+++ Available records
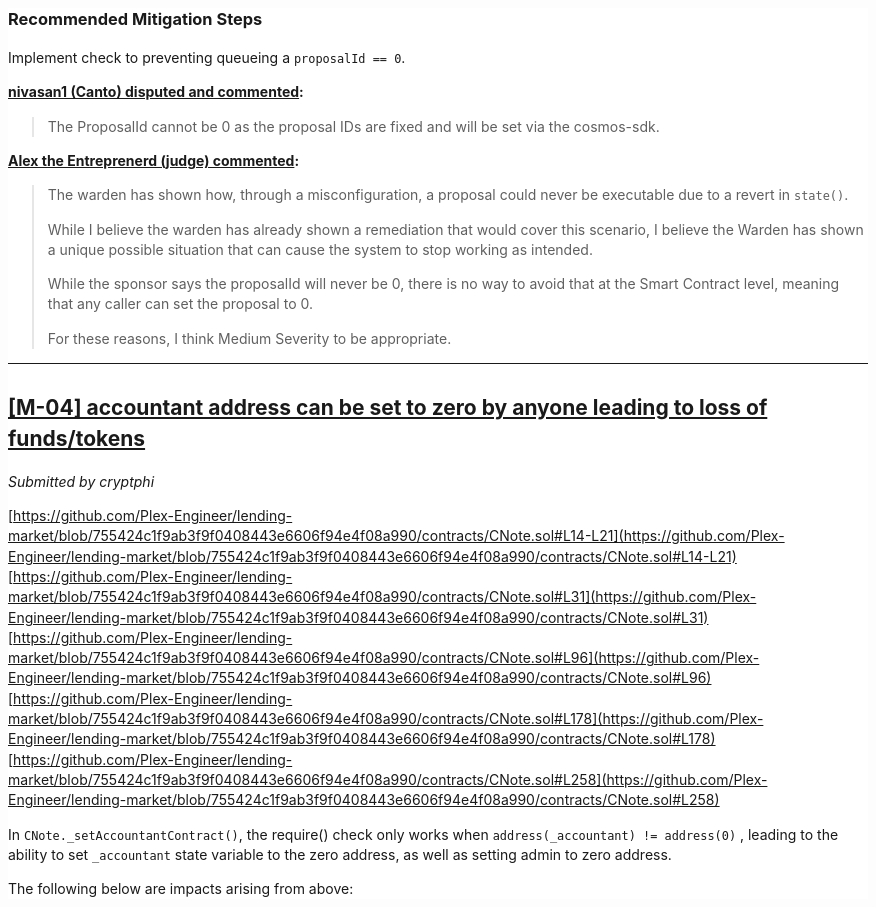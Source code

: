 ### [](#recommended-mitigation-steps-14)Recommended Mitigation Steps

Implement check to preventing queueing a `proposalId == 0`.

**[nivasan1 (Canto) disputed and commented](https://github.com/code-423n4/2022-06-canto-findings/issues/244#issuecomment-1191992076):**

> The ProposalId cannot be 0 as the proposal IDs are fixed and will be set via the cosmos-sdk.

**[Alex the Entreprenerd (judge) commented](https://github.com/code-423n4/2022-06-canto-findings/issues/244#issuecomment-1205692351):**

> The warden has shown how, through a misconfiguration, a proposal could never be executable due to a revert in `state()`.
> 
> While I believe the warden has already shown a remediation that would cover this scenario, I believe the Warden has shown a unique possible situation that can cause the system to stop working as intended.
> 
> While the sponsor says the proposalId will never be 0, there is no way to avoid that at the Smart Contract level, meaning that any caller can set the proposal to 0.
> 
> For these reasons, I think Medium Severity to be appropriate.

* * *

[](#m-04-accountant-address-can-be-set-to-zero-by-anyone-leading-to-loss-of-fundstokens)[\[M-04\] accountant address can be set to zero by anyone leading to loss of funds/tokens](https://github.com/code-423n4/2022-06-newblockchain-findings/issues/117)
-----------------------------------------------------------------------------------------------------------------------------------------------------------------------------------------------------------------------------------------------------------

_Submitted by cryptphi_

[https://github.com/Plex-Engineer/lending-market/blob/755424c1f9ab3f9f0408443e6606f94e4f08a990/contracts/CNote.sol#L14-L21](https://github.com/Plex-Engineer/lending-market/blob/755424c1f9ab3f9f0408443e6606f94e4f08a990/contracts/CNote.sol#L14-L21)  
[https://github.com/Plex-Engineer/lending-market/blob/755424c1f9ab3f9f0408443e6606f94e4f08a990/contracts/CNote.sol#L31](https://github.com/Plex-Engineer/lending-market/blob/755424c1f9ab3f9f0408443e6606f94e4f08a990/contracts/CNote.sol#L31)  
[https://github.com/Plex-Engineer/lending-market/blob/755424c1f9ab3f9f0408443e6606f94e4f08a990/contracts/CNote.sol#L96](https://github.com/Plex-Engineer/lending-market/blob/755424c1f9ab3f9f0408443e6606f94e4f08a990/contracts/CNote.sol#L96)  
[https://github.com/Plex-Engineer/lending-market/blob/755424c1f9ab3f9f0408443e6606f94e4f08a990/contracts/CNote.sol#L178](https://github.com/Plex-Engineer/lending-market/blob/755424c1f9ab3f9f0408443e6606f94e4f08a990/contracts/CNote.sol#L178)  
[https://github.com/Plex-Engineer/lending-market/blob/755424c1f9ab3f9f0408443e6606f94e4f08a990/contracts/CNote.sol#L258](https://github.com/Plex-Engineer/lending-market/blob/755424c1f9ab3f9f0408443e6606f94e4f08a990/contracts/CNote.sol#L258)  

In `CNote._setAccountantContract()`, the require() check only works when `address(_accountant) != address(0)` , leading to the ability to set `_accountant` state variable to the zero address, as well as setting admin to zero address.

The following below are impacts arising from above:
++++++
Every line above that has the string "zero" needs to be copied.

● **Answer box**:
[](#m-04-accountant-address-can-be-set-to-zero-by-anyone-leading-to-loss-of-fundstokens)[\[M-04\] accountant address can be set to zero by anyone leading to loss of funds/tokens](https://github.com/code-423n4/2022-06-newblockchain-findings/issues/117)
In `CNote._setAccountantContract()`, the require() check only works when `address(_accountant) != address(0)` , leading to the ability to set `_accountant` state variable to the zero address, as well as setting admin to zero address.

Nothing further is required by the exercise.